--- EXERCISE DATA ---
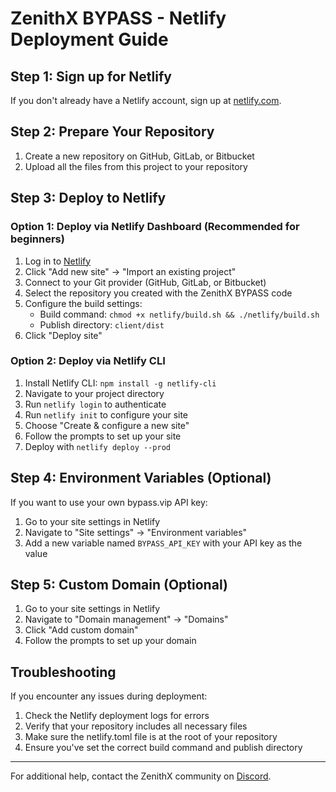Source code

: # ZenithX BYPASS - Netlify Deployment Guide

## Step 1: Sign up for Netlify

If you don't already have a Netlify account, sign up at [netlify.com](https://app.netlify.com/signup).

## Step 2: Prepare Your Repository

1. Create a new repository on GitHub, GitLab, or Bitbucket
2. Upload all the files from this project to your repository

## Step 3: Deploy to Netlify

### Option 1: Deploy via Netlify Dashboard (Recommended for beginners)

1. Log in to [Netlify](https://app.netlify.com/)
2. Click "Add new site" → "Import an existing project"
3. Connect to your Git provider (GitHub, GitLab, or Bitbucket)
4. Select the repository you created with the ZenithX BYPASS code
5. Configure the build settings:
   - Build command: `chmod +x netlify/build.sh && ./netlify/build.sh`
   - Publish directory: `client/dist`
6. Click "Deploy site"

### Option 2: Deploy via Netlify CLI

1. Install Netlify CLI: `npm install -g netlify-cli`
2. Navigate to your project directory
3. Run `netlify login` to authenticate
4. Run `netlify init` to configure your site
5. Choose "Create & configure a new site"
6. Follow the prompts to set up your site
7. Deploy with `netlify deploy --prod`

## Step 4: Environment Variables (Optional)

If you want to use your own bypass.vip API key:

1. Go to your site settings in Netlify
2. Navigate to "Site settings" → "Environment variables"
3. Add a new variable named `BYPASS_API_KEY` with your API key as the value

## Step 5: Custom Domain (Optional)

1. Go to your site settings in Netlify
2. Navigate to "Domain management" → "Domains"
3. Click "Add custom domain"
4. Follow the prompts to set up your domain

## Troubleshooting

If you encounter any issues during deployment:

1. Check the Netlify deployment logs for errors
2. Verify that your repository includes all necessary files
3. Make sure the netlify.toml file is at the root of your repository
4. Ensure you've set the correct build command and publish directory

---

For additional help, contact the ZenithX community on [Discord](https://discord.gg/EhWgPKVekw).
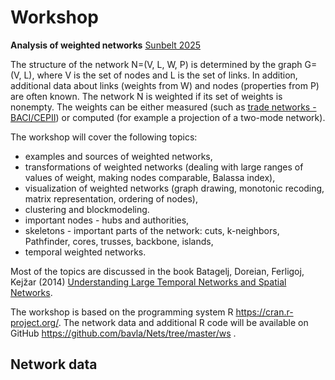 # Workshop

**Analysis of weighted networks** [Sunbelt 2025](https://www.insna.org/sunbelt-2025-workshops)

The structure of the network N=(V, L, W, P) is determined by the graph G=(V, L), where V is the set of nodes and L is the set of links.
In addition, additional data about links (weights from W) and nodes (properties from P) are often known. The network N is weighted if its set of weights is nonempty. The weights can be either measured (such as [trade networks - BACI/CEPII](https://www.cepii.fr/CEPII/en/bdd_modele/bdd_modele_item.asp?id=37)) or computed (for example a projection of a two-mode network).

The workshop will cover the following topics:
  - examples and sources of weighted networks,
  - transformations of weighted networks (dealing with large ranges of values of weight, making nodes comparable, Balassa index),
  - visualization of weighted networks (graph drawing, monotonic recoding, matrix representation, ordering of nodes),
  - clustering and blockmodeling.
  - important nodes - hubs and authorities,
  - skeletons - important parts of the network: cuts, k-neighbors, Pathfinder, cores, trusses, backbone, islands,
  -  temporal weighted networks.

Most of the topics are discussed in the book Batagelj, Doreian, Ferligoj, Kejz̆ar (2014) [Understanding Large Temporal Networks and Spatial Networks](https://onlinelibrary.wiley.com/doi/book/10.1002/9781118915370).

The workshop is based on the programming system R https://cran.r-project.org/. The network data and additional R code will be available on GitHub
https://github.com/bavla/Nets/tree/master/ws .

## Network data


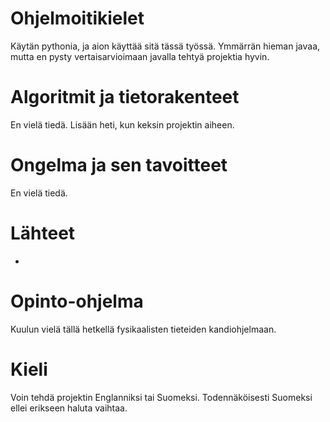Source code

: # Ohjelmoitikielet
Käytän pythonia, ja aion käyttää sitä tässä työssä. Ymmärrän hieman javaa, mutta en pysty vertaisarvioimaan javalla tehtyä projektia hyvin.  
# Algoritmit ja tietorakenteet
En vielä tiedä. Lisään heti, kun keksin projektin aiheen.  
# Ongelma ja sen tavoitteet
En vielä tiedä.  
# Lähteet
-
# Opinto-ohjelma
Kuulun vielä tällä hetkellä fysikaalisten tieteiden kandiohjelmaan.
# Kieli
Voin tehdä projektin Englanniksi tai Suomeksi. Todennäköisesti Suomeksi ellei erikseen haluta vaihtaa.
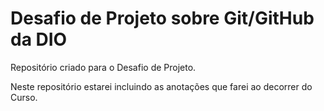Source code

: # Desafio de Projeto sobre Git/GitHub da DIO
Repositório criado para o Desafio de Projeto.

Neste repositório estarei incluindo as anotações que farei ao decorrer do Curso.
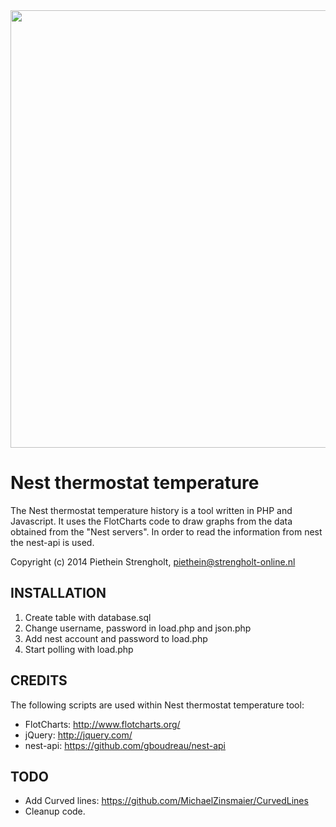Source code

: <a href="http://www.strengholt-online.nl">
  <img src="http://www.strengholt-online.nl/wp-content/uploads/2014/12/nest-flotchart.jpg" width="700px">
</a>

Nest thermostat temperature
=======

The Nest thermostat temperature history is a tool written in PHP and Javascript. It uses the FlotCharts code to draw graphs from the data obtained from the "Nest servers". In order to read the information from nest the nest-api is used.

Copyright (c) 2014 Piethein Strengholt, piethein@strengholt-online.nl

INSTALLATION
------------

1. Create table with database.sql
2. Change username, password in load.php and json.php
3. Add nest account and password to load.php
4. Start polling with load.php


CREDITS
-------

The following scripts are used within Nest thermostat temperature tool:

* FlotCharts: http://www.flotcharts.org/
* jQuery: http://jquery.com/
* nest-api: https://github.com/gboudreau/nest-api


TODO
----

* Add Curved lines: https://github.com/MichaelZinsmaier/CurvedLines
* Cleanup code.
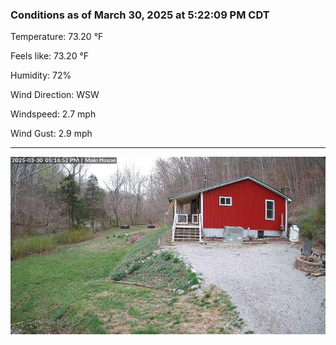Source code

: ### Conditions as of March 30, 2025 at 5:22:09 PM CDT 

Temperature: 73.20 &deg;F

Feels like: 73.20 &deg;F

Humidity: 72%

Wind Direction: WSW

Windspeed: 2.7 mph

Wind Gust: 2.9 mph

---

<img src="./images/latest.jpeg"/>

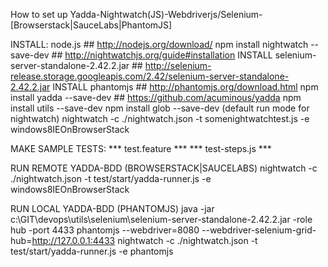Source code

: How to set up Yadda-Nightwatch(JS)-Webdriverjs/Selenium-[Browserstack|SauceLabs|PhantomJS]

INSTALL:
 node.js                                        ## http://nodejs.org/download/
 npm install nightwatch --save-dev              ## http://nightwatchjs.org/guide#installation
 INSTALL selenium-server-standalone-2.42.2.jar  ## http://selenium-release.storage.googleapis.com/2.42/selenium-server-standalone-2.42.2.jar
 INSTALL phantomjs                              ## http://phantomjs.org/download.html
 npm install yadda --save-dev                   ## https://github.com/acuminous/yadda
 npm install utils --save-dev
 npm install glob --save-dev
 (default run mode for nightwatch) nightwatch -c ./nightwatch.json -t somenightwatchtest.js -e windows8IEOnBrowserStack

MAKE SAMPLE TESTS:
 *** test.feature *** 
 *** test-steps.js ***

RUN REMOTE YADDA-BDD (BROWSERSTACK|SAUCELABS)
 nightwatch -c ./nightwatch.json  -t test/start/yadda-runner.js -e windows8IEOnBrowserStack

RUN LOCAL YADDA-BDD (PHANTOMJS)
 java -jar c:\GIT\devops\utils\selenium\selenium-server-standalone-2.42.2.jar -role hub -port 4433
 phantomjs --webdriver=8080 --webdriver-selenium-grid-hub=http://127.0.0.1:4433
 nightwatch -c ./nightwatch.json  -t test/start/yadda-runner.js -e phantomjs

--- EXERCISE OBJECTIVE ---
Output only an exact transcription of the lines above from the one with "npm install utils --save-dev" up to and including the one with "RUN LOCAL YADDA-BDD (PHANTOMJS)".

--- SOLUTION FOR THIS EXERCISE ---
 npm install utils --save-dev
 npm install glob --save-dev
 (default run mode for nightwatch) nightwatch -c ./nightwatch.json -t somenightwatchtest.js -e windows8IEOnBrowserStack

MAKE SAMPLE TESTS:
 *** test.feature *** 
 *** test-steps.js ***

RUN REMOTE YADDA-BDD (BROWSERSTACK|SAUCELABS)
 nightwatch -c ./nightwatch.json  -t test/start/yadda-runner.js -e windows8IEOnBrowserStack

RUN LOCAL YADDA-BDD (PHANTOMJS)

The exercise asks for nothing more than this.